-- Data for processing follows --
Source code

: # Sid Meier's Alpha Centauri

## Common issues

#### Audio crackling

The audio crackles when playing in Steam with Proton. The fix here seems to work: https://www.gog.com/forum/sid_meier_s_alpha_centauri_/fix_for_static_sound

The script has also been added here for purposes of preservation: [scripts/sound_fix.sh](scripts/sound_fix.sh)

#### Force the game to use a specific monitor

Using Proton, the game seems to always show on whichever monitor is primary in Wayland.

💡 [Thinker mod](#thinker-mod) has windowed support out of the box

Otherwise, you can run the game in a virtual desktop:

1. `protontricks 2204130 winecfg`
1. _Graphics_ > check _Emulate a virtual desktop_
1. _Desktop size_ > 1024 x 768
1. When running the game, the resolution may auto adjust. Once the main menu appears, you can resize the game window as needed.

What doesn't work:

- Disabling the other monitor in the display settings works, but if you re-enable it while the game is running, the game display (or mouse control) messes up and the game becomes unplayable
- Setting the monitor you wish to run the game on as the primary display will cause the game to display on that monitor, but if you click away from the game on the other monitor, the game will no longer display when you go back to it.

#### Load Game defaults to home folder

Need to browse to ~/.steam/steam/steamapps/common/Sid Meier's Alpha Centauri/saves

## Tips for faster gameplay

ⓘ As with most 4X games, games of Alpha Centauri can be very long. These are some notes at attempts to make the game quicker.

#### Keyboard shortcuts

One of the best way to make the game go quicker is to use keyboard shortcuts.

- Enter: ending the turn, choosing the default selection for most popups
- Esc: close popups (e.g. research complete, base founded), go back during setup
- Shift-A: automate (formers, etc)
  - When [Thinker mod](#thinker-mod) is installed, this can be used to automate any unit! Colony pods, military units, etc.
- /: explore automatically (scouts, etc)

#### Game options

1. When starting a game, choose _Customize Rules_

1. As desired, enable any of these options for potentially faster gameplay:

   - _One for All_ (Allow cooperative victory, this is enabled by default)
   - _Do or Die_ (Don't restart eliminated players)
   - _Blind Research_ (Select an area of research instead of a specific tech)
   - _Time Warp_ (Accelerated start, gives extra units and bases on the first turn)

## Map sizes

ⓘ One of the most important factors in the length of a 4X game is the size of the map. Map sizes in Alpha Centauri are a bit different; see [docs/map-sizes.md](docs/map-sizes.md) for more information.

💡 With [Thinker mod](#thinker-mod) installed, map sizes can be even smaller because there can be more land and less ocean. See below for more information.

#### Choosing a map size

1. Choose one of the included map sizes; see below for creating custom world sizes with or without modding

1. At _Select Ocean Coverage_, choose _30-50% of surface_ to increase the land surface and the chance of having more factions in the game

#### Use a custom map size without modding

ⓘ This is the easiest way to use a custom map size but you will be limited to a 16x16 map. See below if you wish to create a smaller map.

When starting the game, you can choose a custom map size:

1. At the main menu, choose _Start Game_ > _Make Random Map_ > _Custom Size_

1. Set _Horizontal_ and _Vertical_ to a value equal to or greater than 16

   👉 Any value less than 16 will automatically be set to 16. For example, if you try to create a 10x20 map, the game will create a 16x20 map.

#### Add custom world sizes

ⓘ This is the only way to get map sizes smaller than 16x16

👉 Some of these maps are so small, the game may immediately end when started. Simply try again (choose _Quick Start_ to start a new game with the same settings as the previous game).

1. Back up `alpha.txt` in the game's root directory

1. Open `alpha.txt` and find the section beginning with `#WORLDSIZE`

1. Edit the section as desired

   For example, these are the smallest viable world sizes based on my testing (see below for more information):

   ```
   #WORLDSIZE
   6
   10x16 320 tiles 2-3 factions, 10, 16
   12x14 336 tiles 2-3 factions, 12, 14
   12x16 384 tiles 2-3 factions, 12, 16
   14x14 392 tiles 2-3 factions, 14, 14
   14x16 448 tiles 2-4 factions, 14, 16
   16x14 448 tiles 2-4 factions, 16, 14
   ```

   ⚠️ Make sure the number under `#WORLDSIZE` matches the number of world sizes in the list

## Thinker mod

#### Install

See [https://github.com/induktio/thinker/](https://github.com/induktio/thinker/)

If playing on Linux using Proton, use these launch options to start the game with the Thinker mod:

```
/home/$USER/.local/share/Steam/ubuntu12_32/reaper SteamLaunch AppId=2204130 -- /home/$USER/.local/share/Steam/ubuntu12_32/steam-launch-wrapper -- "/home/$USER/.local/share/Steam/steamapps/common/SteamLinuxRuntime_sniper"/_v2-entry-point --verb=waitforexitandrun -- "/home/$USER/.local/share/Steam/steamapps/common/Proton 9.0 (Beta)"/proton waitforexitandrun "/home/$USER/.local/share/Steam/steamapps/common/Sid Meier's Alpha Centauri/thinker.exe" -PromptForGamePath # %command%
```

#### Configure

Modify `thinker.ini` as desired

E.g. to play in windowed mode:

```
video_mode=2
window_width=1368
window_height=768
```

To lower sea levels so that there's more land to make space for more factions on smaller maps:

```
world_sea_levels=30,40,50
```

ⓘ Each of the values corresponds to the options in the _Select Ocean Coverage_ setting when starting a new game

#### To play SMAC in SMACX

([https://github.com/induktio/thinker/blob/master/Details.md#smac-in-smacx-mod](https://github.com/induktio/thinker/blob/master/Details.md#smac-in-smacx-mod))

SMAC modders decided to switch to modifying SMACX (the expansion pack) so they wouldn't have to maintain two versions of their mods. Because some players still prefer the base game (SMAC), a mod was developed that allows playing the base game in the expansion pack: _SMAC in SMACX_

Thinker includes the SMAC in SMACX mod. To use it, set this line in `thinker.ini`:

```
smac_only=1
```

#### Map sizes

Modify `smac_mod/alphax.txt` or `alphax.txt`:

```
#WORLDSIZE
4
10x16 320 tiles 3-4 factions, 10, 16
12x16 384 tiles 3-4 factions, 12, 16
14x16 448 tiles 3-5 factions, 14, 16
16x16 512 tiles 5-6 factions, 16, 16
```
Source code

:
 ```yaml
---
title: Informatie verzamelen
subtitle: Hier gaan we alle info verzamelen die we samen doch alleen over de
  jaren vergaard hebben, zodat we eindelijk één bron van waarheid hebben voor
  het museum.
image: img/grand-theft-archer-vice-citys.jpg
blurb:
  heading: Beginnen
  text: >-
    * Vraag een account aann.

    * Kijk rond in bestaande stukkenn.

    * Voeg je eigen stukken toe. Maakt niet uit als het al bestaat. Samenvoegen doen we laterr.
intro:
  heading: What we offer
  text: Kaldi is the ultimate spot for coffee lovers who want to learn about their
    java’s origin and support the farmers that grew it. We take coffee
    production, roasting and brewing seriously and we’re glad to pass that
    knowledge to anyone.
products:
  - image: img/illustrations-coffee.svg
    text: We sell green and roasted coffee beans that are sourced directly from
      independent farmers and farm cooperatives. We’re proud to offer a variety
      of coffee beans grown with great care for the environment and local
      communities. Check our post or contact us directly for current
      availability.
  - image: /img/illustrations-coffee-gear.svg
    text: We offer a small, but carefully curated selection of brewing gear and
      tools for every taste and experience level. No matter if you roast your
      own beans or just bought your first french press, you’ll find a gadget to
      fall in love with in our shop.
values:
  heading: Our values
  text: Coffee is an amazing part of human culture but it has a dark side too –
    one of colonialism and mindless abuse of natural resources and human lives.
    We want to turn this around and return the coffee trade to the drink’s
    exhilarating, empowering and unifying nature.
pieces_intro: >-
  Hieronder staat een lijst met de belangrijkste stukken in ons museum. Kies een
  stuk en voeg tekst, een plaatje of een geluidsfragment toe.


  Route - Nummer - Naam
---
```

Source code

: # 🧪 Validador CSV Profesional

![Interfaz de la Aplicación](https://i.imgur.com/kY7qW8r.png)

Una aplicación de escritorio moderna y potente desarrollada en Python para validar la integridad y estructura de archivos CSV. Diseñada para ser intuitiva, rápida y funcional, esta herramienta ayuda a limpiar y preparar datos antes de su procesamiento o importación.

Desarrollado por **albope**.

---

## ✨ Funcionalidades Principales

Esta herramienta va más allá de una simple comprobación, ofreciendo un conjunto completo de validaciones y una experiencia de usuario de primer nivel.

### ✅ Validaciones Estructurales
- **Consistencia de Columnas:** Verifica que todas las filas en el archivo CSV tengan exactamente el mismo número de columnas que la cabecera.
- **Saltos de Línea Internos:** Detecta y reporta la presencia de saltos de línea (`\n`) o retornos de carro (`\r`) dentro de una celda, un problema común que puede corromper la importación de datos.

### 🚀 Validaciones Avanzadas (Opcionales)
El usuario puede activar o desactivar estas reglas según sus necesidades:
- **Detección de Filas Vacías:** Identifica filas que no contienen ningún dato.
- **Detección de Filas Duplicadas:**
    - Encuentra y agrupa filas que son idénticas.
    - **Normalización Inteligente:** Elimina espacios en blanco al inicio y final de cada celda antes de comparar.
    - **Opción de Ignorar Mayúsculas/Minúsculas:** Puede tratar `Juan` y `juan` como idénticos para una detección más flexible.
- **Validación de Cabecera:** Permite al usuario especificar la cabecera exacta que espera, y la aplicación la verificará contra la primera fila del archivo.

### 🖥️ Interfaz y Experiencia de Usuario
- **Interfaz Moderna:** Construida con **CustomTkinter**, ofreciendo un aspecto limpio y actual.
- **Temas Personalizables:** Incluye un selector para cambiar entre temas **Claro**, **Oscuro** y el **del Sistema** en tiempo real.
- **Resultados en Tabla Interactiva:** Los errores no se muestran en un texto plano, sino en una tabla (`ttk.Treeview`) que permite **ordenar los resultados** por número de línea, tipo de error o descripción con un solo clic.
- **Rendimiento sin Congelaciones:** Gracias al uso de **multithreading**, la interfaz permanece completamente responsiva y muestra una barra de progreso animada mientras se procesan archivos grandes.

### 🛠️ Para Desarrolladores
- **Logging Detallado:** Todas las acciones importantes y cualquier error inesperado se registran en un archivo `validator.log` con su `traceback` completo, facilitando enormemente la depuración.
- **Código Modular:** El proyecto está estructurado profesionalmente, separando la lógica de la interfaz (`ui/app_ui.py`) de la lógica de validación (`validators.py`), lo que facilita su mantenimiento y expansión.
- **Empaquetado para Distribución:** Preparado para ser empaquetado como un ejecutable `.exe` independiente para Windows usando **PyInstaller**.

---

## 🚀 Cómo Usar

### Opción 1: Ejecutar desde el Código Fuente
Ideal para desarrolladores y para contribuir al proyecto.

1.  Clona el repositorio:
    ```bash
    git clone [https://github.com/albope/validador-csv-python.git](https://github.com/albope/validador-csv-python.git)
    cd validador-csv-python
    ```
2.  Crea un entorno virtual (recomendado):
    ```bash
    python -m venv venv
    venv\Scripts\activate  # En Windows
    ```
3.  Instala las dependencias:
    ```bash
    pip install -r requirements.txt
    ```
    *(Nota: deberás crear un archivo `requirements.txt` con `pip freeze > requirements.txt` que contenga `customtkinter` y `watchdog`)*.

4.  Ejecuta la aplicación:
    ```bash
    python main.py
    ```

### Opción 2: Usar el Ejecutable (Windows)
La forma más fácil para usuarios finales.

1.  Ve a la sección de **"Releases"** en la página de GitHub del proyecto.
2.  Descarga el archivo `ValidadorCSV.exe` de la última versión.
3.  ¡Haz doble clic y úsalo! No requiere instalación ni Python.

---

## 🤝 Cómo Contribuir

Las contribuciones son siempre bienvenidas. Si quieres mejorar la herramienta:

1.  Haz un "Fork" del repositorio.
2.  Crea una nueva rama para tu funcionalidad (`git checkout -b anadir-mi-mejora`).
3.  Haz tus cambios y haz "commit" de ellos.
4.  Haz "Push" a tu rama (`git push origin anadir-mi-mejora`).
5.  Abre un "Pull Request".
-- Data for processing concluded --
Task objective: Go through the data above and copy each line in which "museum" appears.

Task response:
  het museum.
  Hieronder staat een lijst met de belangrijkste stukken in ons museum. Kies een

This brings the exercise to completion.